So kann man mit Recht sagen, daß die besten Liberalen auch die besten Kaiserlichen sind. Freilich ist diese Gesinnung nicht aus mystischer Gefühlsschwärmerei erwachsen. Sie ist das Produkt politischer Erwägung, aber einer so stark überlieferten und so unabweisbar richtigen, daß sie selbst in das Gefühl übergegangen ist. Wer im Jahre 1870 die Wiedergeburt Deutschlands als einer großen und freien Nation wollte, konnte den Gedanken nur unter dem Zeichen von Kaiser und Reichstag erfassen.

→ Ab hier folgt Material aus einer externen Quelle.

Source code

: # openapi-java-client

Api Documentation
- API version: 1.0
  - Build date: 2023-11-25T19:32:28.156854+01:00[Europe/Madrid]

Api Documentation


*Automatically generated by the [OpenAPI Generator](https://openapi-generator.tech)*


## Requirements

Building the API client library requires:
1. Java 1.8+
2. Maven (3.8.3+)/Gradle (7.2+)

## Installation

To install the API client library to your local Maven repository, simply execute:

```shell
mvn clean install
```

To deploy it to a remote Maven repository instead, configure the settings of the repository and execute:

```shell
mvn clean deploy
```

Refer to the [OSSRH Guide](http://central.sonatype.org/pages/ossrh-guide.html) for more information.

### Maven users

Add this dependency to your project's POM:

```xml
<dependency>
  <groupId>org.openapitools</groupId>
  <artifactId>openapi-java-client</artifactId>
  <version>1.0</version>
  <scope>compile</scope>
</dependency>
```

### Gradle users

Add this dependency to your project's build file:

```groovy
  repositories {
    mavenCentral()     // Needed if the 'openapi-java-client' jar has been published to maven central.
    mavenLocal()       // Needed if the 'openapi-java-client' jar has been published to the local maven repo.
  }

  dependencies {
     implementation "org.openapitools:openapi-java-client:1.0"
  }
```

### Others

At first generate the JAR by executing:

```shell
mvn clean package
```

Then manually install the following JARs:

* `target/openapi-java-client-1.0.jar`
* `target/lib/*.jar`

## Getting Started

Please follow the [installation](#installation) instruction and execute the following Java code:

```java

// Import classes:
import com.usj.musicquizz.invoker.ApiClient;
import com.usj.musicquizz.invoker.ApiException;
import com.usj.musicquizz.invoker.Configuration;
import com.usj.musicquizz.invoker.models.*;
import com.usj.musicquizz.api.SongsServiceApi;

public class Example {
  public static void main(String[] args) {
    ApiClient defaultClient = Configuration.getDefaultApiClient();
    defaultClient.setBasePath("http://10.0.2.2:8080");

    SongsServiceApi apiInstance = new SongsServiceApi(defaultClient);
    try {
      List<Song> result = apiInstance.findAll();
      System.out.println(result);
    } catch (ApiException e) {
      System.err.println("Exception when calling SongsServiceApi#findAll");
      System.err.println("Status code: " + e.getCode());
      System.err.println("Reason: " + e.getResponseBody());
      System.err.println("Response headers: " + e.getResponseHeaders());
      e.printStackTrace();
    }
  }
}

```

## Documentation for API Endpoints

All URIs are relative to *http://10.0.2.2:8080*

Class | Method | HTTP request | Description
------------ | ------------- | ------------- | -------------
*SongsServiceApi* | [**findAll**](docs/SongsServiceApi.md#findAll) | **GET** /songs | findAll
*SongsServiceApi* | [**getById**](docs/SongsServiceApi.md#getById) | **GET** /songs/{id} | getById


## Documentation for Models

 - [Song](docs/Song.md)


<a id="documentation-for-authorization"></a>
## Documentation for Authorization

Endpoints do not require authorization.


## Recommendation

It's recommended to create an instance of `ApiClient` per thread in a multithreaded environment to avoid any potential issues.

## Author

Und es ist daher für das Kaisertum, obgleich es, in unserer Geschichte auf Wahl beruhend, gar nicht im Geleit monarchischer Tradition sich einführte, dennoch mit merkwürdiger Triebkraft im kurzen Lauf der Jahre ein monarchischer Kultus, mächtig und lebenswarm, im Volke hoch empor gewachsen. Die Kinder werden groß in der politischen Religion des Kaisertums, in der Ehrfurcht vor der Person des Kaisers – und etwas wie Religion muß immer dabei sein, soll eine Form des Daseins festsitzen im Reich der Wirklichkeit. Der Mensch lebt nicht vom Brot des Verstandes allein, der Wein der Phantasie gehört auch dazu.